Exactly the lines from the one with "Alors, dans le" through the end of the records below are to be output, the first and last included, and no others.
===== Records for this task =====
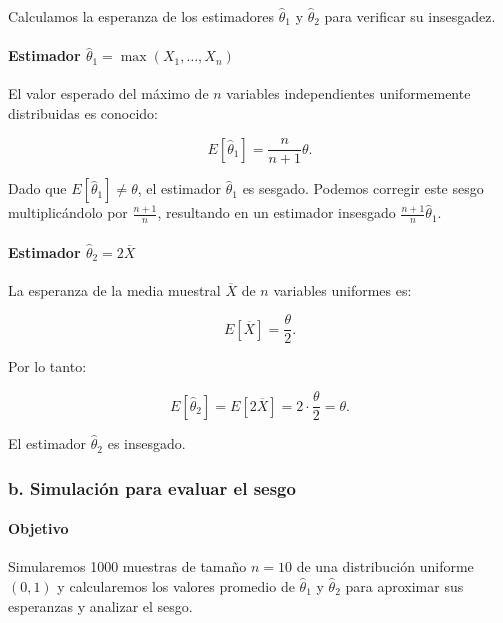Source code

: \documentclass[
]{article}
\begin{document}
Calculamos la esperanza de los estimadores \(\hat{\theta}_1\) y \(\hat{\theta}_2\) para verificar su insesgadez.

\paragraph{\texorpdfstring{Estimador \(\hat{\theta}_1 = \max(X_1, \dots, X_n)\)}{Estimador \textbackslash hat\{\textbackslash theta\}\_1 = \textbackslash max(X\_1, \textbackslash dots, X\_n)}}\label{estimador-hattheta_1-maxx_1-dots-x_n}

El valor esperado del máximo de \(n\) variables independientes uniformemente distribuidas es conocido:

\[
E[\hat{\theta}_1] = \frac{n}{n+1} \theta.
\]

Dado que \(E[\hat{\theta}_1] \neq \theta\), el estimador \(\hat{\theta}_1\) es sesgado. Podemos corregir este sesgo multiplicándolo por \(\frac{n+1}{n}\), resultando en un estimador insesgado \(\frac{n+1}{n} \hat{\theta}_1\).

\paragraph{\texorpdfstring{Estimador \(\hat{\theta}_2 = 2\overline{X}\)}{Estimador \textbackslash hat\{\textbackslash theta\}\_2 = 2\textbackslash overline\{X\}}}\label{estimador-hattheta_2-2overlinex}

La esperanza de la media muestral \(\overline{X}\) de \(n\) variables uniformes es:

\[
E[\overline{X}] = \frac{\theta}{2}.
\]

Por lo tanto:

\[
E[\hat{\theta}_2] = E[2\overline{X}] = 2 \cdot \frac{\theta}{2} = \theta.
\]

El estimador \(\hat{\theta}_2\) es insesgado.

\subsubsection{b. Simulación para evaluar el sesgo}\label{b.-simulaciuxf3n-para-evaluar-el-sesgo}

\paragraph{Objetivo}\label{objetivo-1}

Simularemos 1000 muestras de tamaño \(n = 10\) de una distribución uniforme \((0, 1)\) y calcularemos los valores promedio de \(\hat{\theta}_1\) y \(\hat{\theta}_2\) para aproximar sus esperanzas y analizar el sesgo.
\end{document}
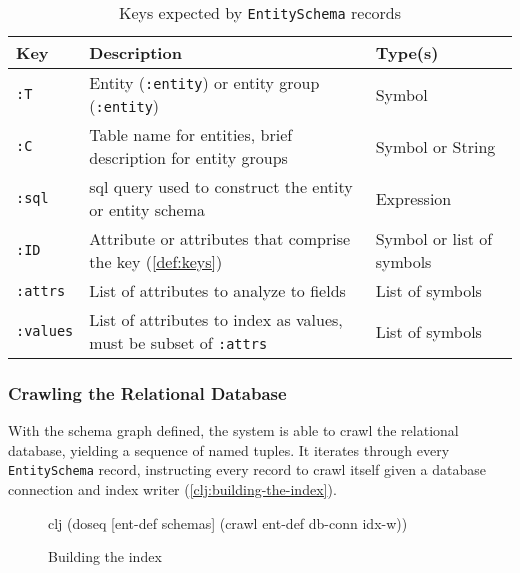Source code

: 			\begin{table}[H]
				\centering
				
				\begin{tabular}{lp{9cm}l}
					\toprule
					Key & Description & Type(s) \\
					\midrule
					\texttt{:T} & Entity (\texttt{:entity}) or entity group (\texttt{:entity}) & Symbol \\
					\texttt{:C} & Table name for entities, brief description for entity groups & Symbol or String \\
					\texttt{:sql} & \Gls{sql} query used to construct the entity or entity schema & Expression \\
					\texttt{:ID} & Attribute or attributes that comprise the key (\vref{def:keys}) & Symbol or list of symbols \\
					\texttt{:attrs} & List of attributes to analyze to fields & List of symbols \\
					\texttt{:values} & List of attributes to index as values, must be subset of \texttt{:attrs} & List of symbols \\
					\bottomrule
				\end{tabular}
				
				\caption{Keys expected by \texttt{EntitySchema} records}
				\label{tbl:entity-schema-keys}
			\end{table}
		
		\subsubsection{Crawling the Relational Database}
			With the schema graph defined, the system is able to crawl the relational database, yielding a sequence of named tuples.  It iterates through every \texttt{EntitySchema} record, instructing every record to crawl itself given a database connection and index writer (\vref{clj:building-the-index}).
			
			\begin{figure}[H]
				\begin{singlespaced}
					\begin{pygments}{clj}
(doseq [ent-def schemas]
  (crawl ent-def db-conn idx-w))
					\end{pygments}
				\end{singlespaced}
				
				\caption{Building the index}
				\label{clj:building-the-index}
			\end{figure}
			

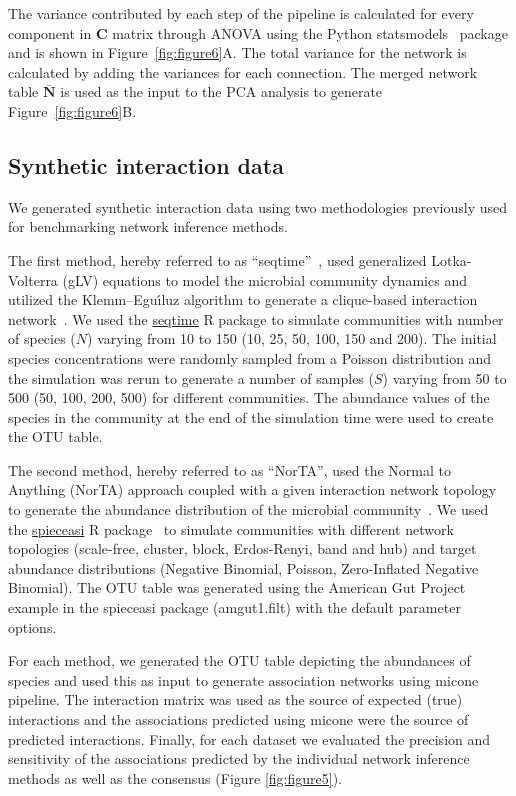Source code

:    The variance contributed by each step of the pipeline is calculated for every component in $\mathbf{C}$ matrix through ANOVA using the Python statsmodels~\cite{seaboldStatsmodelsEconometricStatistical2010} package and is shown in Figure~\ref{fig:figure6}A.
  The total variance for the network is calculated by adding the variances for each connection.
  The merged network table $\mathbf{\bar{N}}$ is used as the input to the PCA analysis to generate Figure~\ref{fig:figure6}B.

  \subsection*{Synthetic interaction data}
  \vspace{-5mm}
  We generated synthetic interaction data using two methodologies previously used for benchmarking network inference methods.

  The first method, hereby referred to as ``seqtime''~\cite{faustSignaturesEcologicalProcesses2018}, used generalized Lotka-Volterra (gLV) equations to model the microbial community dynamics and utilized the Klemm–Eguı́luz algorithm to generate a clique-based interaction network~\cite{Rottjers2018}.
  We used the \href{https://github.com/hallucigenia-sparsa/seqtime}{seqtime} R package to simulate communities with number of species ($N$) varying from 10 to 150 (10, 25, 50, 100, 150 and 200).
  The initial species concentrations were randomly sampled from a Poisson distribution and the simulation was rerun to generate a number of samples ($S$) varying from 50 to 500 (50, 100, 200, 500) for different communities.
  The abundance values of the species in the community at the end of the simulation time were used to create the OTU table.

  The second method, hereby referred to as ``NorTA'', used the Normal to Anything (NorTA) approach coupled with a given interaction network topology to generate the abundance distribution of the microbial community~\cite{Kurtz2015}.
  We used the \href{https://github.com/zdk123/SpiecEasi}{spieceasi} R package~\cite{Kurtz2015} to simulate communities with different network topologies (scale-free, cluster, block, Erdos-Renyi, band and hub) and target abundance distributions (Negative Binomial, Poisson, Zero-Inflated Negative Binomial).
  The OTU table was generated using the American Gut Project example in the spieceasi package (amgut1.filt) with the default parameter options.

  For each method, we generated the OTU table depicting the abundances of species and used this as input to generate association networks using \ac{micone} pipeline.
  The interaction matrix was used as the source of expected (true) interactions and the associations predicted using \ac{micone} were the source of predicted interactions.
  Finally, for each dataset we evaluated the precision and sensitivity of the associations predicted by the individual network inference methods as well as the consensus (Figure \ref{fig:figure5}).

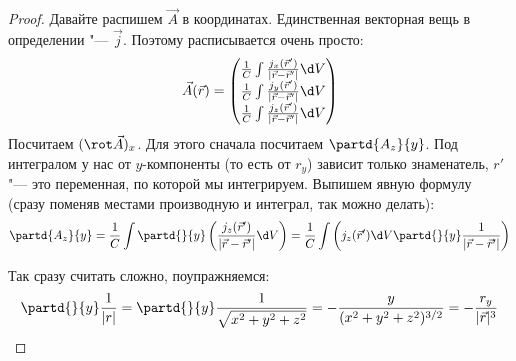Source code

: 	\begin{proof}
		Давайте распишем $\vec A$ в координатах.
		Единственная векторная вещь в определении "--- $\vec j$.
		Поэтому расписывается очень просто:
		\[
		\vec A(\vec r) = \begin{pmatrix}
		\frac 1 C \int \frac{j_x(\vec r')}{|\vec r - \vec r'|} \d V \\
		\frac 1 C \int \frac{j_y(\vec r')}{|\vec r - \vec r'|} \d V \\
		\frac 1 C \int \frac{j_z(\vec r')}{|\vec r - \vec r'|} \d V \\
		\end{pmatrix}
		\]
		Посчитаем $(\rot \vec A)_x$.
		Для этого сначала посчитаем $\partd{A_z}{y}$.
		Под интегралом у нас от $y$-компоненты (то есть от $r_y$) зависит только знаменатель, $r'$ "--- это переменная, по которой мы интегрируем.
		Выпишем явную формулу (сразу поменяв местами производную и интеграл, так можно делать):
		\[
		\partd{A_z}{y}
		= \frac 1 C \int \partd{}{y} \left(\frac{j_z(\vec r')}{|\vec r - \vec r'|} \d V\right)
		= \frac 1 C \int \left( j_z(\vec r') \d V \partd{}{y} \frac{1}{|\vec r - \vec r'|} \right)
		\]

		Так сразу считать сложно, поупражняемся:
		\[
		\partd{}{y} \frac{1}{|r|}
		= \partd{}{y} \frac{1}{\sqrt{x^2+y^2+z^2}}
		= - \frac{y}{(x^2+y^2+z^2)^{3/2}}
		= - \frac{r_y}{|\vec r|^3}
		\]


\end{proof}

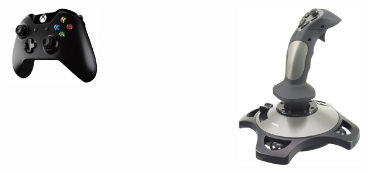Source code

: \documentclass[aspectratio=169]{beamer}
\begin{document}
\begin{frame}[allowframebreaks]
	\begin{columns}
		\begin{column}{0.33\textwidth}
			\begin{figure}
				\centering
				\includegraphics[width=0.7\textwidth]{xobx.png}
			\end{figure}
		\end{column}
		\begin{column}{0.33\textwidth}
			\begin{figure}
				\centering
				\includegraphics[width=0.7\textwidth]{joysticke.png}
			\end{figure}
		\end{column}
		\begin{column}{0.33\textwidth}

\end{column}
\end{columns}
\end{frame}
\end{document}
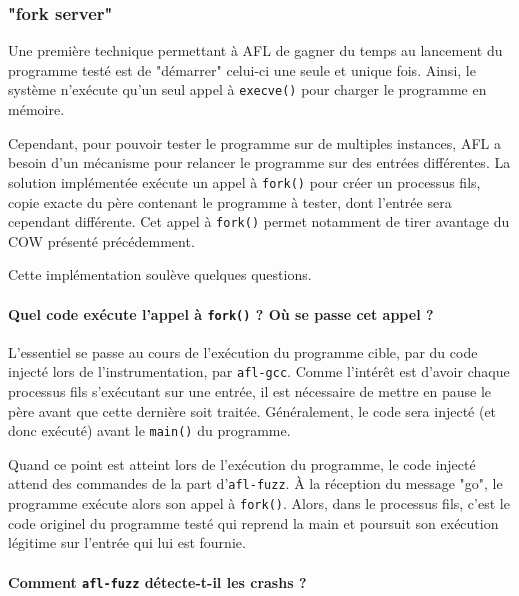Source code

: \subsubsection{"fork server"}
Une première technique permettant à AFL de gagner du temps au lancement du programme testé est de "démarrer" celui-ci une seule et unique fois.
Ainsi, le système n'exécute qu'un seul appel à \lstinline{execve()} pour charger le programme en mémoire.

Cependant, pour pouvoir tester le programme sur de multiples instances, AFL a besoin d'un mécanisme pour relancer le programme sur des entrées différentes.
La solution implémentée exécute un appel à \lstinline{fork()} pour créer un processus fils, copie exacte du père contenant le programme à tester, dont l'entrée sera cependant différente.
Cet appel à \lstinline{fork()} permet notamment de tirer avantage du COW présenté précédemment.

Cette implémentation soulève quelques questions.

\paragraph{Quel code exécute l'appel à \lstinline{fork()} ? Où se passe cet appel ?}

L'essentiel se passe au cours de l'exécution du programme cible, par du code injecté lors de l'instrumentation, par \lstinline{afl-gcc}.
Comme l'intérêt est d'avoir chaque processus fils s'exécutant sur une entrée, il est nécessaire de mettre en pause le père avant que cette dernière soit traitée.
Généralement, le code sera injecté (et donc exécuté) avant le \lstinline{main()} du programme.

Quand ce point est atteint lors de l'exécution du programme, le code injecté attend des commandes de la part d'\lstinline{afl-fuzz}.
À la réception du message "go", le programme exécute alors son appel à \lstinline{fork()}.
Alors, dans le processus fils, c'est le code originel du programme testé qui reprend la main et poursuit son exécution légitime sur l'entrée qui lui est fournie.


\paragraph{Comment \lstinline{afl-fuzz} détecte-t-il les crashs ?}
=====
▸ Final answer
Alors, dans le processus fils, c'est le code originel du programme testé qui reprend la main et poursuit son exécution légitime sur l'entrée qui lui est fournie.


\paragraph{Comment \lstinline{afl-fuzz} détecte-t-il les crashs ?}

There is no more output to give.